Key parameters within each virus entry include:

reference_genome, primer, primer_reference: Absolute paths to the respective FASTA files.
min_length: The minimum read length to keep after QC. Must be below the expected amplicon size.
coverage: The minimum read depth required for consensus calling. 30x is a common minimum.
primer_allowed_mismatch: The number of mismatches allowed while matching and determining the position of the primers.
run_nextclade: Set to true to enable the Nextclade analysis for this virus, false otherwise.
nextclade_dataset: Path to a Nextclade dataset. This can be an official dataset name (the workflow will download it) or an absolute path to a custom dataset you have locally.

Example sample_map.csv:

barcode_dir,virus_id
barcode01,sars-cov-2
barcode02,sars-cov-2
barcode03,measles
barcode04,measles
barcode05,mpox

barcode_dir: Name of barcode directory containing raw fastq.gz files.
virus_id: Virus name, must match with names in the virus config.

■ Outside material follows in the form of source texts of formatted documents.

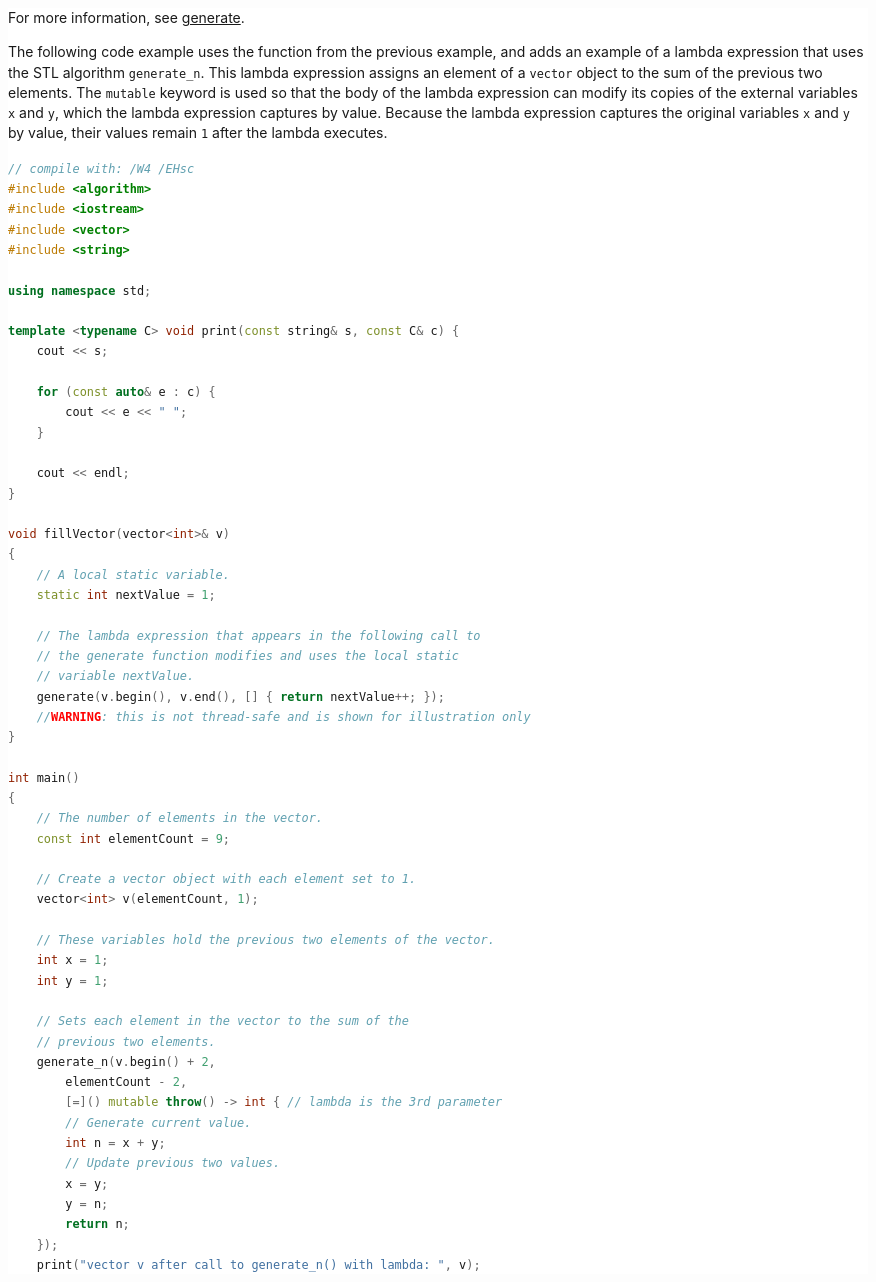  For more information, see [generate](../vs140/generate.md).  
  
 The following code example uses the function from the previous example, and adds an example of a lambda expression that uses the STL algorithm `generate_n`. This lambda expression assigns an element of a `vector` object to the sum of the previous two elements. The `mutable` keyword is used so that the body of the lambda expression can modify its copies of the external variables `x` and `y`, which the lambda expression captures by value. Because the lambda expression captures the original variables `x` and `y` by value, their values remain `1` after the lambda executes.  
  
```cpp  
// compile with: /W4 /EHsc  
#include <algorithm>  
#include <iostream>  
#include <vector>  
#include <string>  
  
using namespace std;  
  
template <typename C> void print(const string& s, const C& c) {  
    cout << s;  
  
    for (const auto& e : c) {  
        cout << e << " ";  
    }  
  
    cout << endl;  
}  
  
void fillVector(vector<int>& v)  
{  
    // A local static variable.  
    static int nextValue = 1;  
  
    // The lambda expression that appears in the following call to  
    // the generate function modifies and uses the local static   
    // variable nextValue.  
    generate(v.begin(), v.end(), [] { return nextValue++; });  
    //WARNING: this is not thread-safe and is shown for illustration only  
}  
  
int main()  
{  
    // The number of elements in the vector.  
    const int elementCount = 9;  
  
    // Create a vector object with each element set to 1.  
    vector<int> v(elementCount, 1);  
  
    // These variables hold the previous two elements of the vector.  
    int x = 1;  
    int y = 1;  
  
    // Sets each element in the vector to the sum of the   
    // previous two elements.  
    generate_n(v.begin() + 2,  
        elementCount - 2,  
        [=]() mutable throw() -> int { // lambda is the 3rd parameter  
        // Generate current value.  
        int n = x + y;  
        // Update previous two values.  
        x = y;  
        y = n;  
        return n;  
    });  
    print("vector v after call to generate_n() with lambda: ", v);  
```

Initializing the Project Directory

Use singularity exec to run the setup script. This will create your project folder and generate the sample.tsv and Snakefile required for the pipeline.

singularity exec \
  --bind /mnt/viro0002-data:/mnt/viro0002-data \
  --bind $HOME:$HOME \
  --bind $PWD:$PWD \
  naam_workflow.sif \
  python /amplicon_project.py \
    -p {project.folder} \
    -n {name} \
    -d {reads} \
    --virus-config {virus_config.yaml} \
    --sample-map {sample_map.csv}

Important

Please use absolute paths for the reads, virus_config.yaml and sample_map.csv so that they can always be located.

{project.folder}: The new directory where results will be stored.
{name}: Name of your study (no spaces).
{reads}: Folder containing your barcode subdirectories (e.g., barcode01).
{virus_config.yaml}: Path to your YAML config.
{sample_map.csv}: Path to your CSV map.

Important

The --bind arguments are needed to explicitly tell Singularity to mount the necessary host directories into the container. The part before the colon is the path on the host machine that you want to make available. The path after the colon is the path inside the container where the host directory should be mounted.

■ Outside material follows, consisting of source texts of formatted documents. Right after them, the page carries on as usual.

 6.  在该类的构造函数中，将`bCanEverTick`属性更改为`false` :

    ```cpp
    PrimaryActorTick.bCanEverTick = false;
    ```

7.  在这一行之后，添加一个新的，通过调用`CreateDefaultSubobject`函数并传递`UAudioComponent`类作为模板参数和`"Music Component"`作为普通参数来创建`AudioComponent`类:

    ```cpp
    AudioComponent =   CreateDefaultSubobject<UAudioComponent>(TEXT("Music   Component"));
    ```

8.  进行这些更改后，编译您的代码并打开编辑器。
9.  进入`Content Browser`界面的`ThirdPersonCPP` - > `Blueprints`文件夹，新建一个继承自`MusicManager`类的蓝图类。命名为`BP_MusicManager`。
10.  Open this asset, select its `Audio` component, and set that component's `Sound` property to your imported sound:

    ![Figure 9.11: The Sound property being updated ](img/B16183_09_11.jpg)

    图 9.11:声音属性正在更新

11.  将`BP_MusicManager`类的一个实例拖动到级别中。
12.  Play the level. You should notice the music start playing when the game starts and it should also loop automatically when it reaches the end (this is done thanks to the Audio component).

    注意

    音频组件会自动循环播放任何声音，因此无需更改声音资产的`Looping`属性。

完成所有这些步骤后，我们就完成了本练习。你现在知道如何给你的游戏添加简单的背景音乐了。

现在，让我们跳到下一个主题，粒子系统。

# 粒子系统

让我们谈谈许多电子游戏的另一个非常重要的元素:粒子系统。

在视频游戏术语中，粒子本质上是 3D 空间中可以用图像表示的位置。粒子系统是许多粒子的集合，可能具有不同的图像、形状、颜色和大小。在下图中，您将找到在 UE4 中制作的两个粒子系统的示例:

As a default, Singularity often automatically binds your home directory ($HOME) and the current directory ($PWD). We also explicitly bind /mnt/viro0002-data in this example. If your input files (reads, reference, databases) or output project directory reside outside these locations, you MUST add specific --bind /host/path:/container/path options for those locations, otherwise the container won’t be able to find them.

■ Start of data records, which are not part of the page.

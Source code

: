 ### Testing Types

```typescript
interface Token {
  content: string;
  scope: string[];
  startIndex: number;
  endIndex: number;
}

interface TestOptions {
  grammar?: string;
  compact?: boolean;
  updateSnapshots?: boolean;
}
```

1.5 Executing the Pipeline

Once the project directory is initialized, navigate into it and run the workflow.

Navigate to the project:

cd {project.folder}

This folder should contain your Snakefile and sample.tsv files, which were generated during step 1.4.

Dry Run (Optional but Recommended): Check for errors without executing commands.

singularity exec \
  --bind /mnt/viro0002-data:/mnt/viro0002-data \
  --bind $HOME:$HOME \
  --bind $PWD:$PWD \
  naam_workflow.sif \
  snakemake --snakefile Snakefile --cores 1 --dryrun

Run the workflow: Remove --dryrun and set the number of threads

singularity exec \
  --bind /mnt/viro0002-data:/mnt/viro0002-data \
  --bind $HOME:$HOME \
  --bind $PWD:$PWD \
  naam_workflow.sif \
  snakemake --snakefile Snakefile --cores {threads}

Note

Directory Structure: Upon completion, your project folder will contain a results/ directory with subfolders for QC, consensus, variants, and nextclade (if enabled).